Through the Princeternship program, I had the amazing opportunity to spend a day with two Princeton alumni working in the Environmental Law division of BP America. The office, located in Naperville, Illinois, was a 50-minute drive from my home in a northern suburb of Chicago. When I arrived, I was impressed by the size of the Naperville office, which is more like a campus, with several buildings spread out among parking lots, a park, and a small lake. After watching a short safety video, receiving an ID badge, and being escorted to the office by a welcoming office assistant, my fellow Princetern and I met with the first of our hosts, Jessica Gonzalez ’95.
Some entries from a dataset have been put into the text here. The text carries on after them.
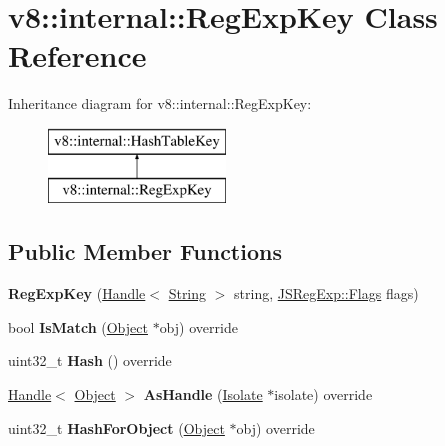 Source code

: \hypertarget{classv8_1_1internal_1_1_reg_exp_key}{}\section{v8\+:\+:internal\+:\+:Reg\+Exp\+Key Class Reference}
\label{classv8_1_1internal_1_1_reg_exp_key}
Inheritance diagram for v8\+:\+:internal\+:\+:Reg\+Exp\+Key\+:\begin{figure}[H]
\begin{center}
\leavevmode
\includegraphics[height=2.000000cm]{classv8_1_1internal_1_1_reg_exp_key}
\end{center}
\end{figure}
\subsection*{Public Member Functions}
\begin{DoxyCompactItemize}
\item 
{\bfseries Reg\+Exp\+Key} (\hyperlink{classv8_1_1internal_1_1_handle}{Handle}$<$ \hyperlink{classv8_1_1internal_1_1_string}{String} $>$ string, \hyperlink{classv8_1_1base_1_1_flags}{J\+S\+Reg\+Exp\+::\+Flags} flags)\hypertarget{classv8_1_1internal_1_1_reg_exp_key_a246a71b4ad1895699c71d654d56083b3}{}\label{classv8_1_1internal_1_1_reg_exp_key_a246a71b4ad1895699c71d654d56083b3}

\item 
bool {\bfseries Is\+Match} (\hyperlink{classv8_1_1internal_1_1_object}{Object} $\ast$obj) override\hypertarget{classv8_1_1internal_1_1_reg_exp_key_ad1255b383684119037cff47aa028d6fb}{}\label{classv8_1_1internal_1_1_reg_exp_key_ad1255b383684119037cff47aa028d6fb}

\item 
uint32\+\_\+t {\bfseries Hash} () override\hypertarget{classv8_1_1internal_1_1_reg_exp_key_a41c6f08f7503b0ea0464bb5bfe8993be}{}\label{classv8_1_1internal_1_1_reg_exp_key_a41c6f08f7503b0ea0464bb5bfe8993be}

\item 
\hyperlink{classv8_1_1internal_1_1_handle}{Handle}$<$ \hyperlink{classv8_1_1internal_1_1_object}{Object} $>$ {\bfseries As\+Handle} (\hyperlink{classv8_1_1internal_1_1_isolate}{Isolate} $\ast$isolate) override\hypertarget{classv8_1_1internal_1_1_reg_exp_key_a8d968e92670172e26a98fa62a9c8e6a5}{}\label{classv8_1_1internal_1_1_reg_exp_key_a8d968e92670172e26a98fa62a9c8e6a5}

\item 
uint32\+\_\+t {\bfseries Hash\+For\+Object} (\hyperlink{classv8_1_1internal_1_1_object}{Object} $\ast$obj) override\hypertarget{classv8_1_1internal_1_1_reg_exp_key_a196743d3efbd048e1b3ad6cde498a6a2}{}\label{classv8_1_1internal_1_1_reg_exp_key_a196743d3efbd048e1b3ad6cde498a6a2}

\end{DoxyCompactItemize}
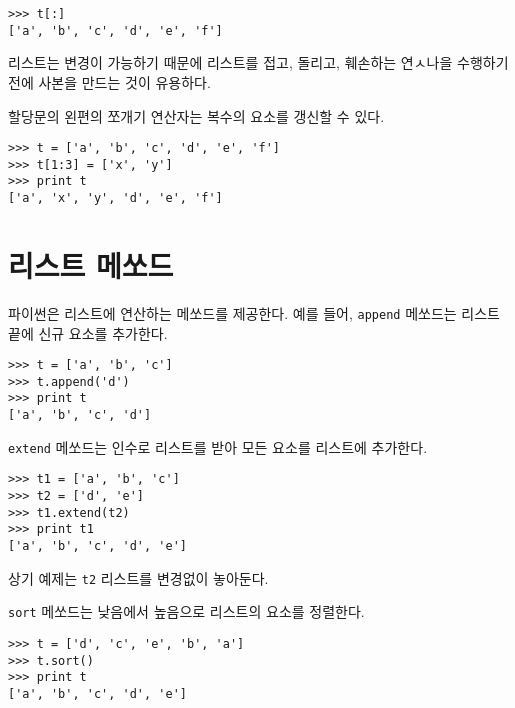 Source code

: 
\beforeverb
\begin{verbatim}
>>> t[:]
['a', 'b', 'c', 'd', 'e', 'f']
\end{verbatim}
\afterverb
%

리스트는 변경이 가능하기 때문에 리스트를 접고, 돌리고, 훼손하는 연ㅅ나을 수행하기 전에 사본을 만드는 것이 유용하다.


할당문의 왼편의 쪼개기 연산자는 복수의 요소를 갱신할 수 있다.


\beforeverb
\begin{verbatim}
>>> t = ['a', 'b', 'c', 'd', 'e', 'f']
>>> t[1:3] = ['x', 'y']
>>> print t
['a', 'x', 'y', 'd', 'e', 'f']
\end{verbatim}
\afterverb
%

\section{리스트 메쏘드}


파이썬은 리스트에 연산하는 메쏘드를 제공한다. 예를 들어, {\tt append} 메쏘드는 리스트 끝에 신규 요소를 추가한다.


\beforeverb
\begin{verbatim}
>>> t = ['a', 'b', 'c']
>>> t.append('d')
>>> print t
['a', 'b', 'c', 'd']
\end{verbatim}
\afterverb
%
{\tt extend} 메쏘드는 인수로 리스트를 받아 모든 요소를 리스트에 추가한다.


\beforeverb
\begin{verbatim}
>>> t1 = ['a', 'b', 'c']
>>> t2 = ['d', 'e']
>>> t1.extend(t2)
>>> print t1
['a', 'b', 'c', 'd', 'e']
\end{verbatim}
\afterverb
%

상기 예제는 {\tt t2} 리스트를 변경없이 놓아둔다.

{\tt sort} 메쏘드는 낮음에서 높음으로 리스트의 요소를 정렬한다.


\beforeverb
\begin{verbatim}
>>> t = ['d', 'c', 'e', 'b', 'a']
>>> t.sort()
>>> print t
['a', 'b', 'c', 'd', 'e']
\end{verbatim}
\afterverb
%

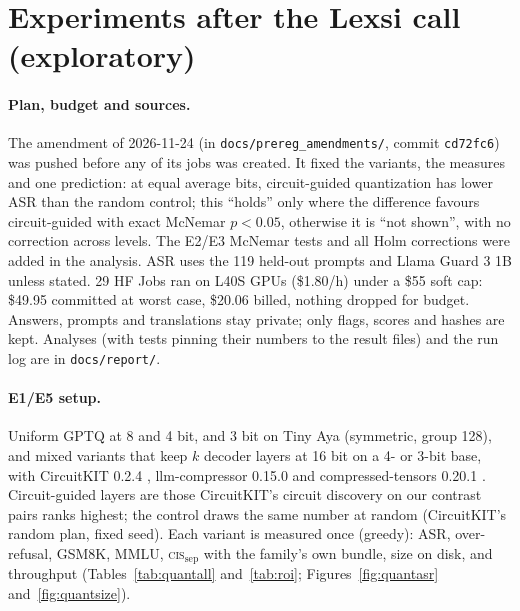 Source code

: \documentclass[11pt]{article}
\newcommand{\cissep}{\textsc{cis}$_{\text{sep}}$}
\begin{document}
\section{Experiments after the Lexsi call (exploratory)}
\label{app:lexsi}

\paragraph{Plan, budget and sources.} The amendment of 2026-11-24 (in \texttt{docs/prereg\_amendments/}, commit
\texttt{cd72fc6}) was pushed before any of its jobs was created. It fixed the variants, the measures and one
prediction: at equal average bits, circuit-guided quantization has lower ASR than the random control; this ``holds''
only where the difference favours circuit-guided with exact McNemar $p<0.05$, otherwise it is ``not shown'', with no
correction across levels. The E2/E3 McNemar tests and all Holm corrections were added in the analysis. ASR uses the 119 held-out prompts and
Llama Guard 3 1B unless stated. 29 HF Jobs ran on L40S GPUs (\$1.80/h) under a \$55 soft cap: \$49.95 committed at
worst case, \$20.06 billed, nothing dropped for budget. Answers, prompts and translations stay private; only flags,
scores and hashes are kept. Analyses (with tests pinning their numbers to the result files) and the run log are in \texttt{docs/report/}.

\paragraph{E1/E5 setup.} Uniform GPTQ \citep{frantar2022gptq} at 8 and 4 bit, and 3 bit on Tiny Aya (symmetric, group
128), and mixed variants that keep $k$ decoder layers at 16 bit on a 4- or 3-bit base, with CircuitKIT 0.2.4 \citep{seth2026circuitkit}, llm-compressor 0.15.0
\citep{vllm2026llmcompressor} and compressed-tensors 0.20.1 \citep{vllm2026compressedtensors}. Circuit-guided layers
are those CircuitKIT's circuit discovery on our contrast pairs ranks highest; the control draws the same number at
random (CircuitKIT's random plan, fixed seed). Each variant is measured once (greedy): ASR, over-refusal, GSM8K,
MMLU, \cissep{} with the family's own bundle, size on disk, and throughput (Tables~\ref{tab:quantall}
and~\ref{tab:roi}; Figures~\ref{fig:quantasr} and~\ref{fig:quantsize}).
\end{document}
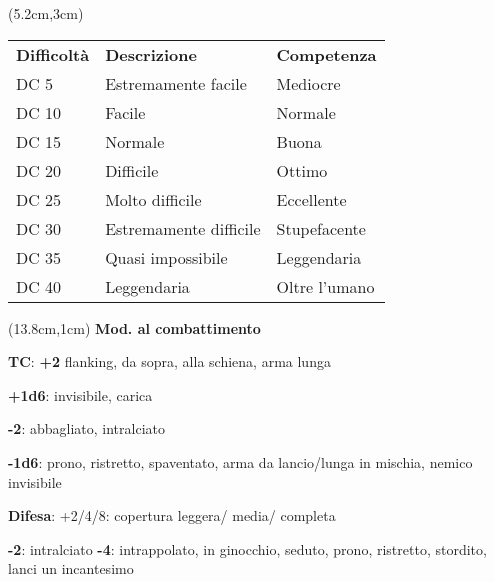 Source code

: \documentclass[a4paper,12 pt,openany]{book}
\begin{document}
\begin{textblock*}{8.5cm}(5.2cm,3cm) %
	\footnotesize
	\begin{tabular}{lll}
\textbf{Difficoltà} & \textbf{Descrizione} & \textbf{Competenza} \\
DC 5           & Estremamente facile              & Mediocre                        \\
DC 10          & Facile                           & Normale                         \\
DC 15          & Normale                          & Buona                           \\
DC 20          & Difficile                        & Ottimo                          \\
DC 25          & Molto difficile                  & Eccellente                      \\
DC 30          & Estremamente difficile           & Stupefacente                    \\
DC 35          & Quasi impossibile                & Leggendaria                     \\
DC 40          & Leggendaria                      & Oltre l'umano                   \\
		\end{tabular}
	\end{textblock*}



\begin{textblock*}{6.2cm}(13.8cm,1cm) %
\textbf{Mod. al combattimento}

{\footnotesize \textbf{TC}: \textbf{+2} flanking, da sopra, alla schiena, arma lunga

\textbf{+1d6}: invisibile, carica

\textbf{-2}: abbagliato, intralciato

\textbf{-1d6}: prono, ristretto, spaventato, arma da lancio/lunga in mischia, nemico invisibile

\textbf{Difesa}: +2/4/8: copertura leggera/ media/ completa

\textbf{-2}: intralciato \textbf{-4}: intrappolato, in ginocchio, seduto, prono, ristretto, stordito, lanci un incantesimo}
\end{textblock*}
\end{document}
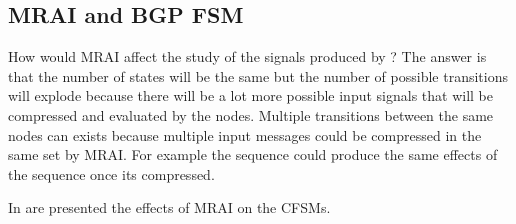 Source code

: \subsection{MRAI and BGP FSM}
\label{subsec:mrai_vs_bgpfsm}

How would \ac{MRAI} affect the study of the signals produced by ?
The answer is that the number of states will be the same but the number of possible
transitions will explode because there will be a lot more possible
input signals that will be compressed and evaluated by the nodes.
Multiple transitions between the same nodes can exists because multiple input
messages could be compressed in the same set by \ac{MRAI}.
For example the sequence  could produce the same effects of the sequence
 once its compressed.

In  are presented the effects of \ac{MRAI} on the \ac{CFSM}s.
Jessica gave us a tour of their recently remodeled office, which used to be a production factory but was now converted into an open and airy legal office with low-walled cubicles and wide-windowed offices. Jessica explained that the set-up encouraged more collaboration and communication among employees. We then talked with Jessica about the work she does and listened in on a phone call with one of her clients. She splits her time between issues with retail sites (which are basically pumping stations) and a refinery in Toledo, Ohio, handling claims of contamination issues possibly caused by BP. It’s her job to ensure BP is responsible in keeping the work they do as clean as possible. Although there are many popular opinions regarding “big oil” as a menace to the environment, I was happy to see that the company is so proactive in protecting the land and communities it works in.
Jessica arranged for us to talk to another lawyer in her office, named Tom, who was just getting ready to retire after more than 30 years working for BP in both the chemistry and legal departments. As a Chemical and Biological Engineering major, I was extremely interested in hearing his story because I was not sure how I could fit my engineering background in with a possible law degree. Tom told us how he had received a PhD in chemistry and worked as a chemistry researcher for BP, but after a while realized that he was interested in pursuing a career in law. He went to night school at DePaul University while still working for BP. After receiving his degree he easily transitioned from the chemistry department to the legal department working as a patent lawyer. Tom’s story was inspiring to me because I realized how open the possibilities for my future are, and that I will not necessarily be stuck in one career track just because of what I studied in school.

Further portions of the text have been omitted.